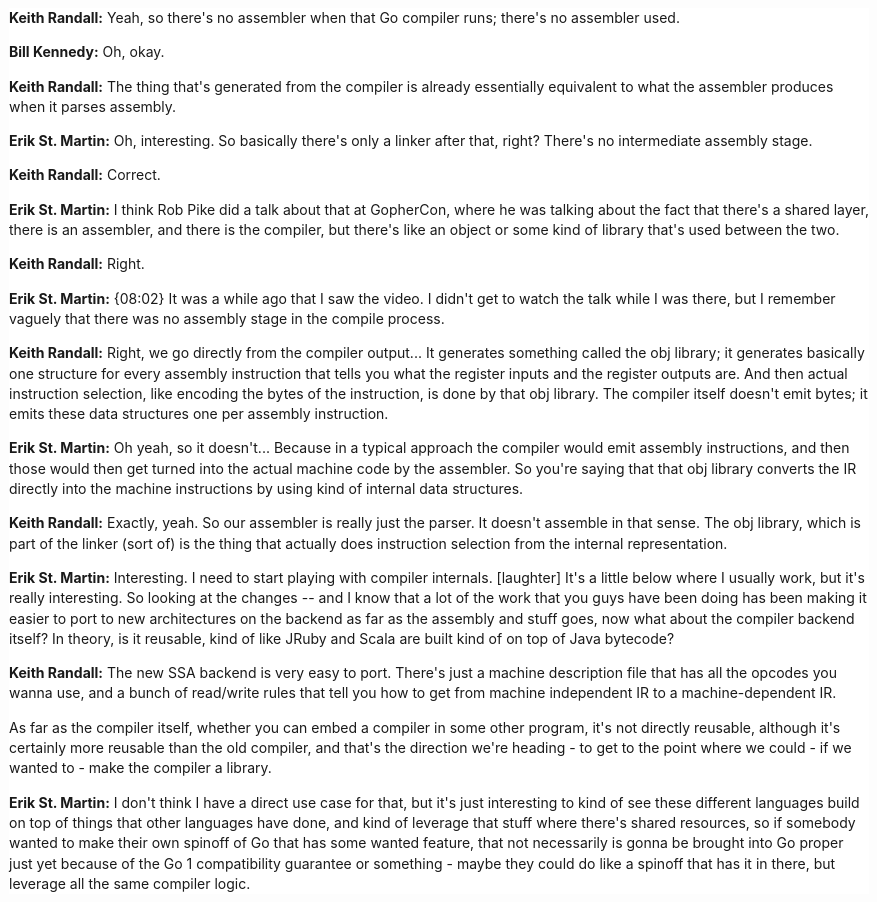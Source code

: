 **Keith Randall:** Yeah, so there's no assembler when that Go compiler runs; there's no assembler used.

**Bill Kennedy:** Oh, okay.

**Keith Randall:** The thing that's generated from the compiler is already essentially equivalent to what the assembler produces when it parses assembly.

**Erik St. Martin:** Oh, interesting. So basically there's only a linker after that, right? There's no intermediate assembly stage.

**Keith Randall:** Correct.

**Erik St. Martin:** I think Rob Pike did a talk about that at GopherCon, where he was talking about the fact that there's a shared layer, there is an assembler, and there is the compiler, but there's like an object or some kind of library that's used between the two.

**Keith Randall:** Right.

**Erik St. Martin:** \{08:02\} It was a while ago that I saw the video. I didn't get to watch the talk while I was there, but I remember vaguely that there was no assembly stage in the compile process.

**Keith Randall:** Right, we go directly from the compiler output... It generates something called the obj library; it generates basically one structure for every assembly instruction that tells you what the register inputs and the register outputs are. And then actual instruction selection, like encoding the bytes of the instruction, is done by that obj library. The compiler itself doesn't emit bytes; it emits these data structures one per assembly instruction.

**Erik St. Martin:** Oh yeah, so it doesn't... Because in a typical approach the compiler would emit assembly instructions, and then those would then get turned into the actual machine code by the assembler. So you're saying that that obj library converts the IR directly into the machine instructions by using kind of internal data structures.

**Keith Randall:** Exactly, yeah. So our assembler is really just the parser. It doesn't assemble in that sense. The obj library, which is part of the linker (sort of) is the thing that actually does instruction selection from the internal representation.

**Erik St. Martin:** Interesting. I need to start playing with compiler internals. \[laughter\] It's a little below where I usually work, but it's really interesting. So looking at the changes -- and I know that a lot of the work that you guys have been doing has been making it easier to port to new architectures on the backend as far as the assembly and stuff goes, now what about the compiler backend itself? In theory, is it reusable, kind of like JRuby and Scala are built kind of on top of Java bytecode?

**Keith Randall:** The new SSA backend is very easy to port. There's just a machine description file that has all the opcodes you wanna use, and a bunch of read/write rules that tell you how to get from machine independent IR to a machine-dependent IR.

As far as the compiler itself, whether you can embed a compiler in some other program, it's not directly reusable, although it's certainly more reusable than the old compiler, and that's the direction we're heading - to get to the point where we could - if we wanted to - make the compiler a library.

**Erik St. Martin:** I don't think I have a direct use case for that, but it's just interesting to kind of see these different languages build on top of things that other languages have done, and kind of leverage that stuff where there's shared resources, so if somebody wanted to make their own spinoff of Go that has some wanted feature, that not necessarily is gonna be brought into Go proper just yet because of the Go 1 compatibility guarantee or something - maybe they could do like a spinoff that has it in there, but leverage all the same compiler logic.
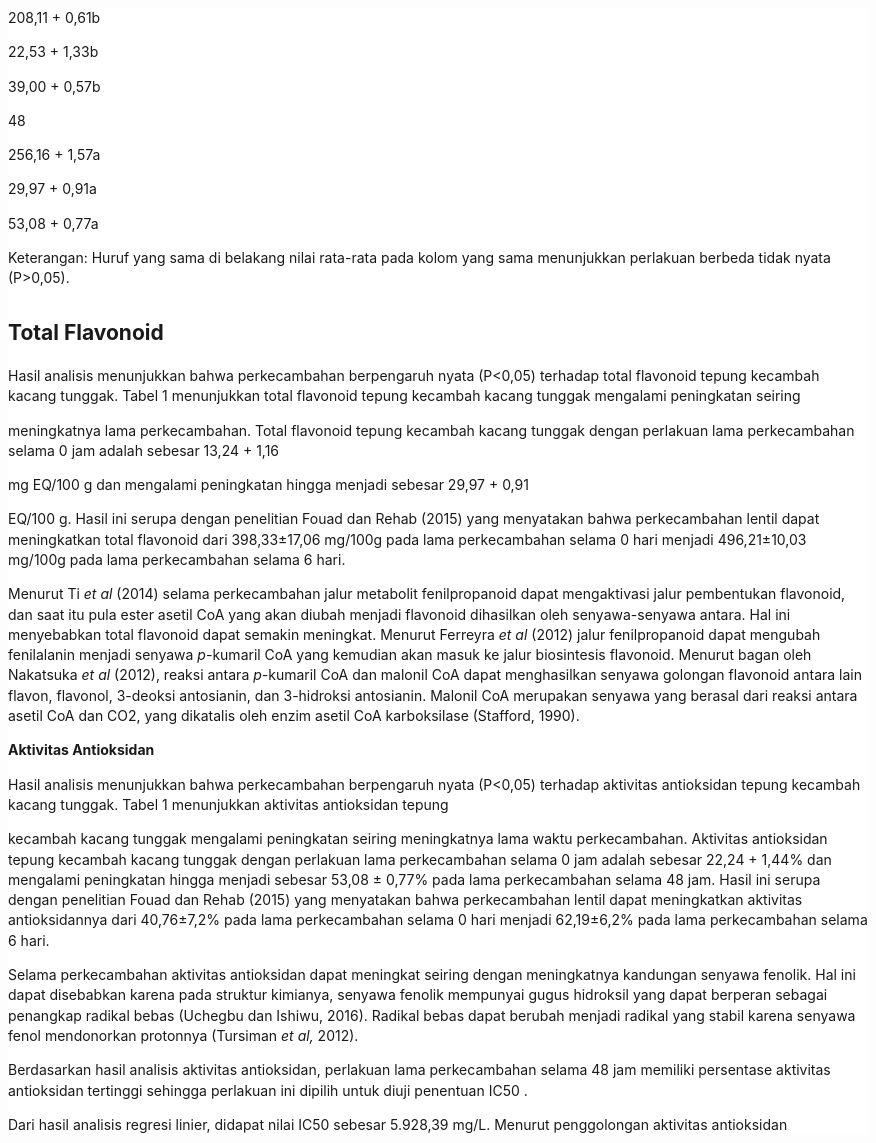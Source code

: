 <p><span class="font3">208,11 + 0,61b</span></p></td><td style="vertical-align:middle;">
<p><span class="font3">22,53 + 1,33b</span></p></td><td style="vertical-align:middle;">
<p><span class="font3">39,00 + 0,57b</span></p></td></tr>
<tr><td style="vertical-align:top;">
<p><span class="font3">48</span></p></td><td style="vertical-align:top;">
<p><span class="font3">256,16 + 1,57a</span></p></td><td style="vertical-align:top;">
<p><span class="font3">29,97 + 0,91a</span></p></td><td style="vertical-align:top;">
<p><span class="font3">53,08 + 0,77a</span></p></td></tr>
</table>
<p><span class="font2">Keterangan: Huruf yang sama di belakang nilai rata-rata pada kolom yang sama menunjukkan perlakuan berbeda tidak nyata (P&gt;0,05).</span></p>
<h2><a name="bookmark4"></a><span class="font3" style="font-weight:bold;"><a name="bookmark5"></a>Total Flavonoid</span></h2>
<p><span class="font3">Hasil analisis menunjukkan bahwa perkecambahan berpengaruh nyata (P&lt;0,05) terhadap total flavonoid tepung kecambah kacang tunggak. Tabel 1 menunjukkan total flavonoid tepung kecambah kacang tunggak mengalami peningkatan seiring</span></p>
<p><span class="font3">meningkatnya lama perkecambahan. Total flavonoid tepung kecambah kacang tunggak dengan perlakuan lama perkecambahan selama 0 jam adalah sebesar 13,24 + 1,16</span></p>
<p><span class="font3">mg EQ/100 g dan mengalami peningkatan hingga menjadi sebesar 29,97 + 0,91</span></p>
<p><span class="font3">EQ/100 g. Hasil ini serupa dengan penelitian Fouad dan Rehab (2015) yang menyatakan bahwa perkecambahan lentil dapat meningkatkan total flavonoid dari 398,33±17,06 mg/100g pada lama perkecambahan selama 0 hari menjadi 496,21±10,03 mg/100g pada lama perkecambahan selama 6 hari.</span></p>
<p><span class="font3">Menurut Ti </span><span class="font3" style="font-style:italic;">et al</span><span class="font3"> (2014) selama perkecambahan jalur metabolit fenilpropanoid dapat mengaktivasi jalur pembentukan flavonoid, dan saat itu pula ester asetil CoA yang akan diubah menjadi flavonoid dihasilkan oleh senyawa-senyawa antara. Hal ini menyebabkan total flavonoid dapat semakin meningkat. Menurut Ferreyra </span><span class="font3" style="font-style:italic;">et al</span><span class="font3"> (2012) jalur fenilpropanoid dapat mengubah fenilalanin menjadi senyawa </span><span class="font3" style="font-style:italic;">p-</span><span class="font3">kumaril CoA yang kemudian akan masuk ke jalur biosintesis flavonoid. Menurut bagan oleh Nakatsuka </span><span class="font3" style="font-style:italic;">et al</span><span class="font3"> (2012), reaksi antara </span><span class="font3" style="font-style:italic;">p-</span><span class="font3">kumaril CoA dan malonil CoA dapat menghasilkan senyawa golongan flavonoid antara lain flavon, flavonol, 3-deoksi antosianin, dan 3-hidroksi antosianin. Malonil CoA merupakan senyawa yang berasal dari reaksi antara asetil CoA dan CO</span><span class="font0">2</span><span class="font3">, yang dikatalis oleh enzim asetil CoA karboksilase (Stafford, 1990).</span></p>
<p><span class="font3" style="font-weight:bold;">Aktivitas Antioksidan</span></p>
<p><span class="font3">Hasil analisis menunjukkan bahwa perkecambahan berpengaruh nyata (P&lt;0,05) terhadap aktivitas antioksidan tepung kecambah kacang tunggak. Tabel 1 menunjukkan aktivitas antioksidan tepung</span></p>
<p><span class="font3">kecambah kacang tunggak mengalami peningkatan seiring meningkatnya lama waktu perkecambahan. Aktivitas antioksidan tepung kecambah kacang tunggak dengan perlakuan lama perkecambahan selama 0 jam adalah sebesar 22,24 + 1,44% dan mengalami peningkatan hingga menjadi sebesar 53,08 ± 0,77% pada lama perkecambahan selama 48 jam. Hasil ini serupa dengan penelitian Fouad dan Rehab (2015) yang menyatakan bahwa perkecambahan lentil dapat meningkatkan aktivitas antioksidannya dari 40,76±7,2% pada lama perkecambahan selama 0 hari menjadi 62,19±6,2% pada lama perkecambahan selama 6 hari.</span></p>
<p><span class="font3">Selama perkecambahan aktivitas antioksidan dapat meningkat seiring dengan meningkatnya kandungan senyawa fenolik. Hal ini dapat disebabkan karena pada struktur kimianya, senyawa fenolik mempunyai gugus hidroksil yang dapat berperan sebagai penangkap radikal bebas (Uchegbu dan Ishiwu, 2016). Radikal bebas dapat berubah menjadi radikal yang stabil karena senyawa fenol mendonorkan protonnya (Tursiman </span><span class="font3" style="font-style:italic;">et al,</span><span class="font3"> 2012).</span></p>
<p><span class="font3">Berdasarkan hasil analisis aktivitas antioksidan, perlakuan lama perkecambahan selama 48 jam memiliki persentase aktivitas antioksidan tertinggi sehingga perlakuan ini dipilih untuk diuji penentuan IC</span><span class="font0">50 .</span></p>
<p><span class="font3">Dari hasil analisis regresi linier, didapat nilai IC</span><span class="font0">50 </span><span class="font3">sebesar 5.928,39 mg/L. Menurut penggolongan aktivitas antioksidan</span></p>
...
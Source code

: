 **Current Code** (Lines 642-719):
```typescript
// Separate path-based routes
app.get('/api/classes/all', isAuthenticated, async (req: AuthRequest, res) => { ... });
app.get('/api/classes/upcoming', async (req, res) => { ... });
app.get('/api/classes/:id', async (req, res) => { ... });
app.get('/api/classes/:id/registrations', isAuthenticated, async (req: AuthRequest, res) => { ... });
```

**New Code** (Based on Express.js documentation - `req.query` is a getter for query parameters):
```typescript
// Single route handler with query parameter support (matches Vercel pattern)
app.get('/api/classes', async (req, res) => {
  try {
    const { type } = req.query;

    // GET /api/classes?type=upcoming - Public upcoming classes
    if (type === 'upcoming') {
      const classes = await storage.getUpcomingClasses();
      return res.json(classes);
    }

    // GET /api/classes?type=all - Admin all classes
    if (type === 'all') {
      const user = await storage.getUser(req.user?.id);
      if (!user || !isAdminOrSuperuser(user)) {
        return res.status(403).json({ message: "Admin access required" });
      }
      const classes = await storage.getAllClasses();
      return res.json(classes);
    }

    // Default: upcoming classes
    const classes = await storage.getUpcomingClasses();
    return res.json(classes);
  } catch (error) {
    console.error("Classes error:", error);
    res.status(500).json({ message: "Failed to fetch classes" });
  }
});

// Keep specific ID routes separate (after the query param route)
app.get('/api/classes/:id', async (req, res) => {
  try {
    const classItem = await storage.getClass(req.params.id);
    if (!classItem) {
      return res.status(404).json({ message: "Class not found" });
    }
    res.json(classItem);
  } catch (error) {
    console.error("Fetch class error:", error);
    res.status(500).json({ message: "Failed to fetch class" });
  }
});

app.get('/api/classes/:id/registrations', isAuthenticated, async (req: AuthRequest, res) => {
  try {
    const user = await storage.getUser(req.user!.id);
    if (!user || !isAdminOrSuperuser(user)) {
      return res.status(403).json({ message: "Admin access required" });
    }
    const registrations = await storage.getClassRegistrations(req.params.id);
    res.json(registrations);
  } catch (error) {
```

- **ASSIGNMENT**
Look through the data above and return exactly the lines from the one that contains "13,24 + 1,16</span></p>" to the one that contains "aktivitas antioksidan tepung</span></p>", inclusive, with nothing else.

- **TASK RESULT**
<p><span class="font3">meningkatnya lama perkecambahan. Total flavonoid tepung kecambah kacang tunggak dengan perlakuan lama perkecambahan selama 0 jam adalah sebesar 13,24 + 1,16</span></p>
<p><span class="font3">mg EQ/100 g dan mengalami peningkatan hingga menjadi sebesar 29,97 + 0,91</span></p>
<p><span class="font3">EQ/100 g. Hasil ini serupa dengan penelitian Fouad dan Rehab (2015) yang menyatakan bahwa perkecambahan lentil dapat meningkatkan total flavonoid dari 398,33±17,06 mg/100g pada lama perkecambahan selama 0 hari menjadi 496,21±10,03 mg/100g pada lama perkecambahan selama 6 hari.</span></p>
<p><span class="font3">Menurut Ti </span><span class="font3" style="font-style:italic;">et al</span><span class="font3"> (2014) selama perkecambahan jalur metabolit fenilpropanoid dapat mengaktivasi jalur pembentukan flavonoid, dan saat itu pula ester asetil CoA yang akan diubah menjadi flavonoid dihasilkan oleh senyawa-senyawa antara. Hal ini menyebabkan total flavonoid dapat semakin meningkat. Menurut Ferreyra </span><span class="font3" style="font-style:italic;">et al</span><span class="font3"> (2012) jalur fenilpropanoid dapat mengubah fenilalanin menjadi senyawa </span><span class="font3" style="font-style:italic;">p-</span><span class="font3">kumaril CoA yang kemudian akan masuk ke jalur biosintesis flavonoid. Menurut bagan oleh Nakatsuka </span><span class="font3" style="font-style:italic;">et al</span><span class="font3"> (2012), reaksi antara </span><span class="font3" style="font-style:italic;">p-</span><span class="font3">kumaril CoA dan malonil CoA dapat menghasilkan senyawa golongan flavonoid antara lain flavon, flavonol, 3-deoksi antosianin, dan 3-hidroksi antosianin. Malonil CoA merupakan senyawa yang berasal dari reaksi antara asetil CoA dan CO</span><span class="font0">2</span><span class="font3">, yang dikatalis oleh enzim asetil CoA karboksilase (Stafford, 1990).</span></p>
<p><span class="font3" style="font-weight:bold;">Aktivitas Antioksidan</span></p>
<p><span class="font3">Hasil analisis menunjukkan bahwa perkecambahan berpengaruh nyata (P&lt;0,05) terhadap aktivitas antioksidan tepung kecambah kacang tunggak. Tabel 1 menunjukkan aktivitas antioksidan tepung</span></p>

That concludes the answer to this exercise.